OpenAI, a non-profit artificial intelligence research group, wanted to train a new text generator software to predict the next word of a phrase, but their expectations fell short and the result ended up imitating human writing so well that researchers They decided to stop the investigation while they explore the damage it could do.
Elon Musk has made it clear that he believes that artificial intelligence “poses a fundamental risk to the existence of human civilization.” Musk is one of the main investors of OpenAI and, although it has assumed a secondary role in the organization, its researchers seem to share their concerns when opening Pandora’s box. This week, OpenAI has published a report on his latest work with which he deviates from his standard practice of publishing the full investigation to the public. Instead of launching the fully trained model, they have launched a smaller model for fear that it could be abused by malicious users.
The researchers used 40 GB of data extracted from 8 million web pages to train the GPT-2 software. That’s ten times the amount of data they used for the first iteration of GPT. The data set was collected by selecting in Reddit the links to articles that had more than three positive votes. When the training process was completed, the researchers discovered that the software could be fed with a small amount of text and continue convincingly writing a long text based on it. He has problems with “highly technical or esoteric content types,” but when it comes to more conversational things, he generates “reasonable samples” 50% of the time.
In one example, the software was fed with this paragraph:
In a shocking find, a scientist discovered a herd of unicorns living in a remote valley, previously unexplored, in the mountains of the Andes. Even more surprising to researchers was the fact that unicorns spoke perfect English.
From those two sentences, the model was able to continue writing an extravagant piece of nine paragraphs in a way that could credibly have been written by a human being.

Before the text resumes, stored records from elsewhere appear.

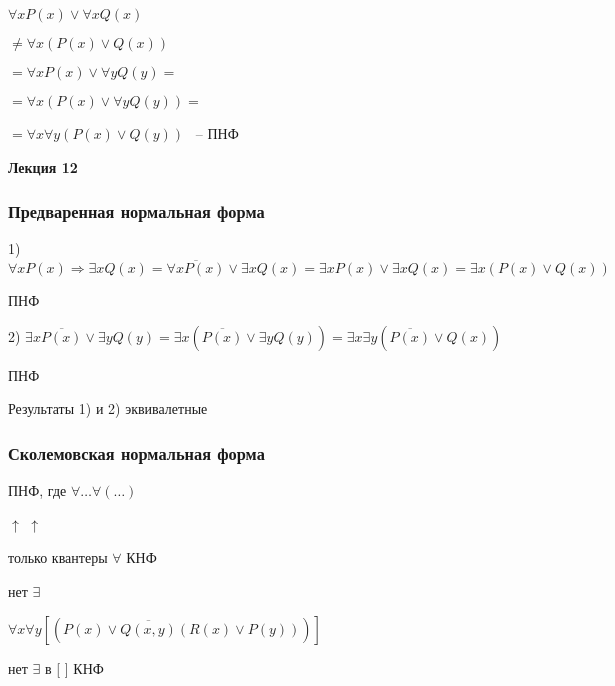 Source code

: \documentclass[russian]{lecture-notes}
\begin{document}
    \begin{example}
        $\forall x P(x) \lor \forall x Q(x)$

        $\neq \forall x (P(x) \lor Q(x))$

        $ = \forall x P(x) \lor \forall y Q(y) = $

        $= \forall x (P(x) \lor \forall y Q(y)) = $

        $= \forall x \forall y (P(x) \lor Q(y))$ ~-- ПНФ
    \end{example}
     \textbf{Лекция 12}

    \subsubsection{Предваренная нормальная форма}

    \begin{example}

        1) $\forall x P(x) \Rightarrow \exists x Q(x) = \overline{\forall x P(x)} \lor \exists x Q(x)
        = \exists x P(x) \lor \exists x Q(x) = \exists x
        ( P(x) \lor Q(x))$

    \quad ПНФ

        2) $\exists x \overline{P(x)} \lor \exists y Q(y) = \exists x (\overline{P(x)} \lor \exists y Q(y)) =
        \exists x \exists y (\overline{P(x)} \lor Q(x))$

    \qquad \qquad \qquad \qquad \qquad \qquad \qquad \qquad \qquad \qquad \qquad ПНФ

        Результаты 1) и 2) эквивалетные

    \end{example}

    \subsubsection{Сколемовская нормальная форма}

    \begin{definition}
        ПНФ, где $\forall \dots \forall (\dots)$

        \qquad \qquad \qquad \qquad \qquad \quad $\uparrow$ \qquad \quad $\uparrow$

        \qquad \quad  только квантеры $\forall$ \qquad КНФ

        \qquad \qquad \qquad нет $\exists$


        \end{definition}

    \begin{example}

        $\forall x \forall y [ (P(x) \lor \overline{Q(x,y)}(R(x) \lor P(y)))]$

        нет $\exists$ в [ ] КНФ

        \end{example}
\end{document}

Here are the following paragraphs that were produced by the machine:
In homage to his distinctive horn, the scientist baptized the population as the Unicorn of Ovid. These four-horned unicorn and silver-white unicorns were previously unknown to science.
Now, after almost two centuries, the mystery of what caused this strange phenomenon is finally resolved.

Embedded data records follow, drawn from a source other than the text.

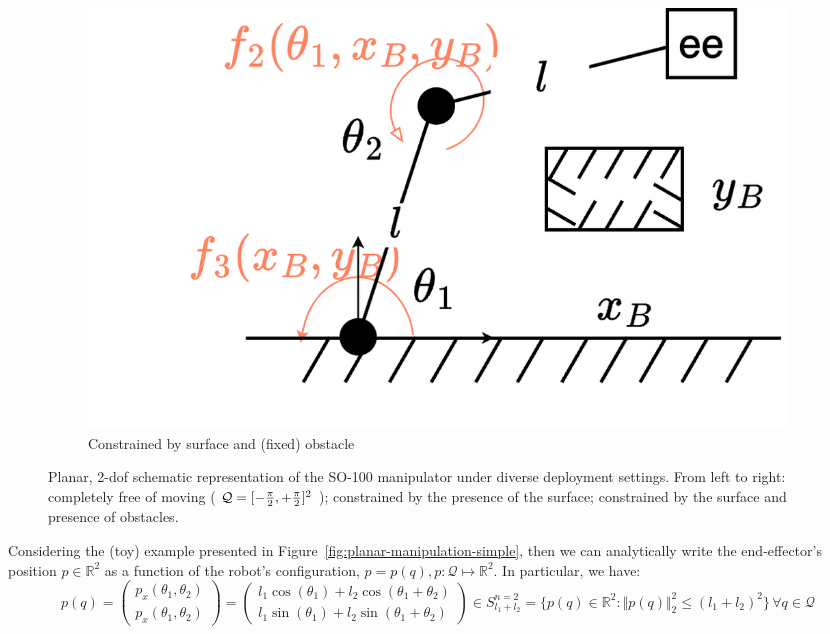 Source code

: \begin{figure}
\begin{subfigure}[t]{0.32\linewidth}
    \end{subfigure}\hfill
    \begin{subfigure}[t]{0.32\linewidth}
        \centering
        \includegraphics[width=\linewidth,height=\panelheight,keepaspectratio]{figures/ch2/ch2-planar-manipulator-floor-shelf.png}
        \caption{Constrained by surface and (fixed) obstacle}
        \label{fig:planar-manipulator-floor-shelf}
    \end{subfigure}
    \caption{Planar, 2-dof schematic representation of the SO-100 manipulator under diverse deployment settings. From left to right: completely free of moving ( \( \mathcal Q = [-\frac{\pi}{2}, +\frac{\pi}{2}]^2 \) ); constrained by the presence of the surface; constrained by the surface and presence of obstacles.}
\end{figure}

Considering the (toy) example presented in Figure~\ref{fig:planar-manipulation-simple}, then we can analytically write the end-effector's position \( p \in \mathbb R^2 \) as a function of the robot's configuration, \( p = p(q), p: \mathcal Q \mapsto \mathbb R^2 \). 
In particular, we have:
\begin{equation*}
p(q) = 
\begin{pmatrix}
p_x(\theta_1, \theta_2) \\  
p_x(\theta_1, \theta_2)
\end{pmatrix}
=
\begin{pmatrix}
l_1 \cos(\theta_1) + l_2 \cos(\theta_1 + \theta_2) \\
l_1 \sin(\theta_1) + l_2 \sin(\theta_1 + \theta_2)
\end{pmatrix}
\in S^{n=2}_{l_1+l_2} = \{ p(q) \in \mathbb R^2: \Vert p(q) \Vert_2^2 \leq (l_1+l_2)^2 \} \, \forall q \in \mathcal Q
\end{equation*}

Dr. Jorge Pérez, an evolutionary biologist at the University of La Paz, and several colleagues were exploring the mountains of the Andes when they found a small valley, without other animals or humans. Perez noticed that the valley had what appeared to be a natural source surrounded by two peaks of rock and silvery snow.
GPT-2 is very good adapting to the style and content of the indications that are given. The Guardian had access to the software and tested with the first line of 1984 of George Orwell: “It was a bright and cold day of April and the clocks were thirteen”. The program picked up the tone of the extract and proceeded with a bit of own dystopian science fiction:
I was in my car on my way to a new job in Seattle. I put gas, put the key and then let him go. I imagined what the day would be like. One hundred years from now. In 2045, I was a teacher in a school in a poor area of rural China. I started with Chinese history and the history of science.
The OpenAI researchers discovered that GPT-2 performed its job very well when it was assigned tasks for which it was not necessarily designed, such as translation and summarization. In their report, the researchers wrote that it was enough to give the trained model the right way to perform these tasks at a level comparable to other specialized models. After analyzing a short story about an Olympic race, the software was able to correctly answer basic questions such as “What was the duration of the race?” And “Where did the race begin?”.
These excellent results have scared the researchers. One of the concerns they have is that the technology is used to
Other concerns that researchers mentioned as potentially abusive are the automation of phishing emails, impersonating others on the Internet and self-generated harassment. But they also believe that there are many beneficial applications to discover. For example, it could be a powerful tool to develop better voice recognition programs or dialogue assistants.
OpenAI plans to involve the artificial intelligence community in a debate about its launch strategy and hopes to explore possible ethical guidelines to direct this type of research in the future. They said they will come back with more things to discuss in public in six months.